Nemesis is borderline useless. He's got a major crush on Wonder Woman, not realizing that his partner is WW incognito. He berates Diana constantly for her lack of basic human instincts, while lusting not-so-secretly after her superhero persona. He's also a wisecracker. He's a white, shape-shifting Chris Tucker, and it's only in the series' fourth issue that he comes into his own as a useful character, and it's done nicely, too. Also a wisecracker? Don't laugh, but some of the best lines are spoken by Batman during the fourth issue as well, and that is all wrong for that character. He speaks lines you expect from Guy Gardner, not Bruce Wayne. My final writing complaint comes with the way this book ends, as Wonder Woman is locked in mortal combat and Picoult drops a major cliffhanger at the very end... and then turns the reigns of Wonder Woman over to the next writer. I'd have loved to see what Picoult could have done with two more issues, and it seems like she just didn't have the time to help finish what could have been a better series.

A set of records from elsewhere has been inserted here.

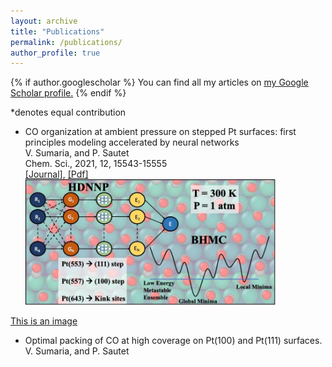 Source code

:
 ```yaml
---
layout: archive
title: "Publications"
permalink: /publications/
author_profile: true
---
```


{% if author.googlescholar %}
  You can find all my articles on <u><a href="{{author.googlescholar}}">my Google Scholar profile</a>.</u>
{% endif %}

*denotes equal contribution

- CO organization at ambient pressure on stepped Pt surfaces: first principles modeling accelerated by neural networks  
  V. Sumaria, and P. Sautet   
  Chem. Sci., 2021, 12, 15543-15555  
  [[Journal]](https://pubs.rsc.org/en/content/articlehtml/2021/sc/d1sc03827c), [[Pdf]](/files/RSC_2021.pdf)  
  <img src="files/RSC_2021_TOC.jpg" width=400>
  
  
 [This is an image](/files/RSC_2021_TOC2.jpg)
- Optimal packing of CO at high coverage on Pt(100) and Pt(111) surfaces.  
  V. Sumaria, and P. Sautet


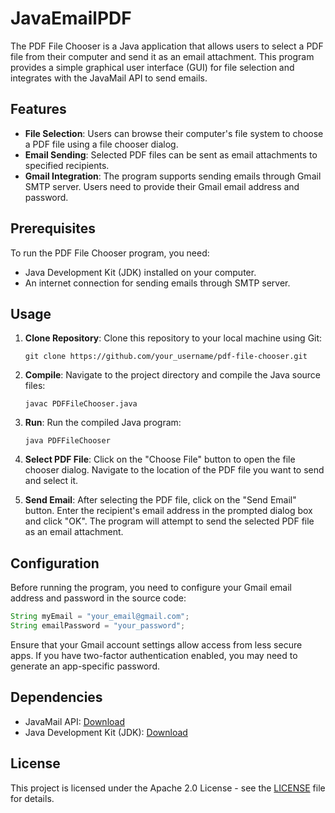 # JavaEmailPDF

The PDF File Chooser is a Java application that allows users to select a PDF file from their computer and send it as an email attachment. This program provides a simple graphical user interface (GUI) for file selection and integrates with the JavaMail API to send emails.

## Features

- **File Selection**: Users can browse their computer's file system to choose a PDF file using a file chooser dialog.
- **Email Sending**: Selected PDF files can be sent as email attachments to specified recipients.
- **Gmail Integration**: The program supports sending emails through Gmail SMTP server. Users need to provide their Gmail email address and password.

## Prerequisites

To run the PDF File Chooser program, you need:

- Java Development Kit (JDK) installed on your computer.
- An internet connection for sending emails through SMTP server.

## Usage

1. **Clone Repository**: Clone this repository to your local machine using Git:

    ```
    git clone https://github.com/your_username/pdf-file-chooser.git
    ```

2. **Compile**: Navigate to the project directory and compile the Java source files:

    ```
    javac PDFFileChooser.java
    ```

3. **Run**: Run the compiled Java program:

    ```
    java PDFFileChooser
    ```

4. **Select PDF File**: Click on the "Choose File" button to open the file chooser dialog. Navigate to the location of the PDF file you want to send and select it.

5. **Send Email**: After selecting the PDF file, click on the "Send Email" button. Enter the recipient's email address in the prompted dialog box and click "OK". The program will attempt to send the selected PDF file as an email attachment.

## Configuration

Before running the program, you need to configure your Gmail email address and password in the source code:

```java
String myEmail = "your_email@gmail.com";
String emailPassword = "your_password";
```

Ensure that your Gmail account settings allow access from less secure apps. If you have two-factor authentication enabled, you may need to generate an app-specific password.

## Dependencies

- JavaMail API: [Download](https://javaee.github.io/javamail/)
- Java Development Kit (JDK): [Download](https://www.oracle.com/java/technologies/javase-jdk11-downloads.html)

## License

This project is licensed under the Apache 2.0 License - see the [LICENSE](LICENSE) file for details.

The artwork surprisingly jumped around a lot between these five issues. The first two were drawn by Drew Johnson (Supergirl, 52) and Rodney Ramos (Countdown to Final Crisis) with some conflicting styles. Johnson's work is pretty good, the character art looks great, and the frustration that appears on Diana's face whenever she faces something she doesn't understand looks perfect. Ramos' art isn't bad, but it definitely pales compared to Johnson's. Issues 3 and 4 were drawn by Terry Dodson (Marvel Knights: Spider-Man), and are not really much of a step up from Johnson and Ramos. It's obvious Dodson doesn't love drawing backgrounds, as he gives as many panels as he can get away with no backgrounds, characters performing against a blank slate. Some people defend this style, but it's not one I agree with unless used well, and Dodson doesn't carry it well enough. Finally, Paco Diaz (Teen Titans, X-Men: Emperor Vulcan) rounds of the artist merry-go-round with what probably amounts to my favorite work in this book. The fight scenes are incredibly captured, and the character work is the best of all the issues. It helps Picoult end the title in style, even if the writing and dialogue were less than they could have been.
Obviously, Jodi Picoult's run on Wonder Woman has it's flaws. The suboptimal writing and dialogue, the artwork carousel, and Nemesis' sidekick status detract from what could have been a much better take of a high-profile relaunch like WW. Also, there are no special features in this trade, like limited covers or any special interviews (except for an introduction written by the author). Still, despite the cracks in the facade, I liked this title enough to recommend it to Wonder Woman fans or those who might harbor interest in the most powerful female character ever in comics. I think Kirima would approve.